▸ **Directions**: Where the line with "182. **Jump up^**" appears below, start writing out lines exactly, and finish with the line with "188. **Jump up^**", which is included; write out nothing else.

Source data below:

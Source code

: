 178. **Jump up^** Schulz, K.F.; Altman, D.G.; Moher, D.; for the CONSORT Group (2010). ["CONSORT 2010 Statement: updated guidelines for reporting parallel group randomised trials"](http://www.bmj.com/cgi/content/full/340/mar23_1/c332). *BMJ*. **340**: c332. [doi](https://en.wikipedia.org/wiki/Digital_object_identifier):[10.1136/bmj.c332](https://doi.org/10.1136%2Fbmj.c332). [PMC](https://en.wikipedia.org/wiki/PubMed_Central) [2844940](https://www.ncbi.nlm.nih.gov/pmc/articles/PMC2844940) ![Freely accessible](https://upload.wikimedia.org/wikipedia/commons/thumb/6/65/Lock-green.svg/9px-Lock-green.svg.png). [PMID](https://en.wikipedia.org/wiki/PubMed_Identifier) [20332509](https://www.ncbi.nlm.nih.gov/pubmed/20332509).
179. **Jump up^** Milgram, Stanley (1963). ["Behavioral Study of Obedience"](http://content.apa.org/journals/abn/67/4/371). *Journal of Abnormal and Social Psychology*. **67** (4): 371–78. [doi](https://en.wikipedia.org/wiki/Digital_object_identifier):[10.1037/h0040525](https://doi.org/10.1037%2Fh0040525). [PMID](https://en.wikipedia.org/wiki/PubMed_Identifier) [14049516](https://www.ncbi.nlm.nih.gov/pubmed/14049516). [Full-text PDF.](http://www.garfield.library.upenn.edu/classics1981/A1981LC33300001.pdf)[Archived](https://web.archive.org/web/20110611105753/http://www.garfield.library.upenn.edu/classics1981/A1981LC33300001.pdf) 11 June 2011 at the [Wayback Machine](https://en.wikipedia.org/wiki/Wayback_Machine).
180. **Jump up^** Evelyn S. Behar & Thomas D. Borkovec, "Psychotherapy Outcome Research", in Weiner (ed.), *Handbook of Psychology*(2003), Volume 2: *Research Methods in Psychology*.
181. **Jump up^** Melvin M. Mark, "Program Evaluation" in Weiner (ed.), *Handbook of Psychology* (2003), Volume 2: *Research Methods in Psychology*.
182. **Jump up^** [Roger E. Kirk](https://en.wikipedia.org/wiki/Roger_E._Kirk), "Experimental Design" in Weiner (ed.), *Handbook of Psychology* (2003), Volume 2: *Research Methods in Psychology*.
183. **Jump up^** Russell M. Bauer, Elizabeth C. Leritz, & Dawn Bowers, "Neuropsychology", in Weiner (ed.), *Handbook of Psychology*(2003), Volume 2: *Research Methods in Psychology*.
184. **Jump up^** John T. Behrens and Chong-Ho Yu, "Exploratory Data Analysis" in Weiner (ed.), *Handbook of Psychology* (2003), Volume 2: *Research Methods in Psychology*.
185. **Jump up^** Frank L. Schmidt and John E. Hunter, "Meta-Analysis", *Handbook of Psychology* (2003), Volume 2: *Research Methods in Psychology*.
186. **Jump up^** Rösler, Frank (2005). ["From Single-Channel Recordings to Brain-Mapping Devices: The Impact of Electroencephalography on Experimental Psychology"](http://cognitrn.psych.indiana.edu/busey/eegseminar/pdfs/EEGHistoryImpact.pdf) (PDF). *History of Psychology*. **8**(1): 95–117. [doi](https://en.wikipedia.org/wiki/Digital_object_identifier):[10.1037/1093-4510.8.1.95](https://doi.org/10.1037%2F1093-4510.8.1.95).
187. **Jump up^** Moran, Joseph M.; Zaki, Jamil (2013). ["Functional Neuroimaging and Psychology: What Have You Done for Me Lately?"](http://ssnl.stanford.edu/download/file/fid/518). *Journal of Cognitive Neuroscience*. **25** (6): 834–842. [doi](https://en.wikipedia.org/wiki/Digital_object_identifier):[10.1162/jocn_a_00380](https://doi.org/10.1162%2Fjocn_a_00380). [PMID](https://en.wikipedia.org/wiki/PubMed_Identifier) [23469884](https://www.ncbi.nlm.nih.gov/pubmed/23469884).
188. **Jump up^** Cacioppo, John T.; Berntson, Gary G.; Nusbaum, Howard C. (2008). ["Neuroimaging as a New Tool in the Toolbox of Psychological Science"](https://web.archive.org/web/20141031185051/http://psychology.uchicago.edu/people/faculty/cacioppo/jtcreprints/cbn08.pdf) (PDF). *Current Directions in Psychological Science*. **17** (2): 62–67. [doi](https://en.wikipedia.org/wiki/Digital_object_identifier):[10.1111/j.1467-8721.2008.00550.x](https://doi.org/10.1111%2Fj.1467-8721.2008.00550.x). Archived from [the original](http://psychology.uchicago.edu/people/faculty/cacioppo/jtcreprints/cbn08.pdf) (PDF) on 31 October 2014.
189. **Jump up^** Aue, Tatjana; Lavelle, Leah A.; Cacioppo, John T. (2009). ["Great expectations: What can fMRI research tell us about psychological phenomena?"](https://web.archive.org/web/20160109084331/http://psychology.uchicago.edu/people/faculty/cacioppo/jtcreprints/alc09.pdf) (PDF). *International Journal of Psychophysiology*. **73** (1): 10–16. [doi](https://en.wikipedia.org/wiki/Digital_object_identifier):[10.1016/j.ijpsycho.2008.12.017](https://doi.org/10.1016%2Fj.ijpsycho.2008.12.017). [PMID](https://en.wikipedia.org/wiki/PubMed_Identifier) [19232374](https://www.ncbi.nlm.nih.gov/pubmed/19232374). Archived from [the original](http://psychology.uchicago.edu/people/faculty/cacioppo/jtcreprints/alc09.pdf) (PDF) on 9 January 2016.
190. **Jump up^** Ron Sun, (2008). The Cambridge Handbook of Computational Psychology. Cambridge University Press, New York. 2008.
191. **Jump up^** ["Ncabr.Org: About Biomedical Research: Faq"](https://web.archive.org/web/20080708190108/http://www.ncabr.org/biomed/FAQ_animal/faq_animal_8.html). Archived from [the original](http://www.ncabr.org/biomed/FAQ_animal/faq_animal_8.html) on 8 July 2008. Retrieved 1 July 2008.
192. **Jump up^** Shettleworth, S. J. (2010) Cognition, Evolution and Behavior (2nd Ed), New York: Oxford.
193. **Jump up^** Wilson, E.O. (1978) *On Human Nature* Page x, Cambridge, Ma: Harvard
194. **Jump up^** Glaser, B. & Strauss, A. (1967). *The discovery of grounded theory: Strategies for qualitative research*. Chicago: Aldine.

End of Source data.

▸ **Answer for this exercise**:
182. **Jump up^** [Roger E. Kirk](https://en.wikipedia.org/wiki/Roger_E._Kirk), "Experimental Design" in Weiner (ed.), *Handbook of Psychology* (2003), Volume 2: *Research Methods in Psychology*.
183. **Jump up^** Russell M. Bauer, Elizabeth C. Leritz, & Dawn Bowers, "Neuropsychology", in Weiner (ed.), *Handbook of Psychology*(2003), Volume 2: *Research Methods in Psychology*.
184. **Jump up^** John T. Behrens and Chong-Ho Yu, "Exploratory Data Analysis" in Weiner (ed.), *Handbook of Psychology* (2003), Volume 2: *Research Methods in Psychology*.
185. **Jump up^** Frank L. Schmidt and John E. Hunter, "Meta-Analysis", *Handbook of Psychology* (2003), Volume 2: *Research Methods in Psychology*.
186. **Jump up^** Rösler, Frank (2005). ["From Single-Channel Recordings to Brain-Mapping Devices: The Impact of Electroencephalography on Experimental Psychology"](http://cognitrn.psych.indiana.edu/busey/eegseminar/pdfs/EEGHistoryImpact.pdf) (PDF). *History of Psychology*. **8**(1): 95–117. [doi](https://en.wikipedia.org/wiki/Digital_object_identifier):[10.1037/1093-4510.8.1.95](https://doi.org/10.1037%2F1093-4510.8.1.95).
187. **Jump up^** Moran, Joseph M.; Zaki, Jamil (2013). ["Functional Neuroimaging and Psychology: What Have You Done for Me Lately?"](http://ssnl.stanford.edu/download/file/fid/518). *Journal of Cognitive Neuroscience*. **25** (6): 834–842. [doi](https://en.wikipedia.org/wiki/Digital_object_identifier):[10.1162/jocn_a_00380](https://doi.org/10.1162%2Fjocn_a_00380). [PMID](https://en.wikipedia.org/wiki/PubMed_Identifier) [23469884](https://www.ncbi.nlm.nih.gov/pubmed/23469884).
188. **Jump up^** Cacioppo, John T.; Berntson, Gary G.; Nusbaum, Howard C. (2008). ["Neuroimaging as a New Tool in the Toolbox of Psychological Science"](https://web.archive.org/web/20141031185051/http://psychology.uchicago.edu/people/faculty/cacioppo/jtcreprints/cbn08.pdf) (PDF). *Current Directions in Psychological Science*. **17** (2): 62–67. [doi](https://en.wikipedia.org/wiki/Digital_object_identifier):[10.1111/j.1467-8721.2008.00550.x](https://doi.org/10.1111%2Fj.1467-8721.2008.00550.x). Archived from [the original](http://psychology.uchicago.edu/people/faculty/cacioppo/jtcreprints/cbn08.pdf) (PDF) on 31 October 2014.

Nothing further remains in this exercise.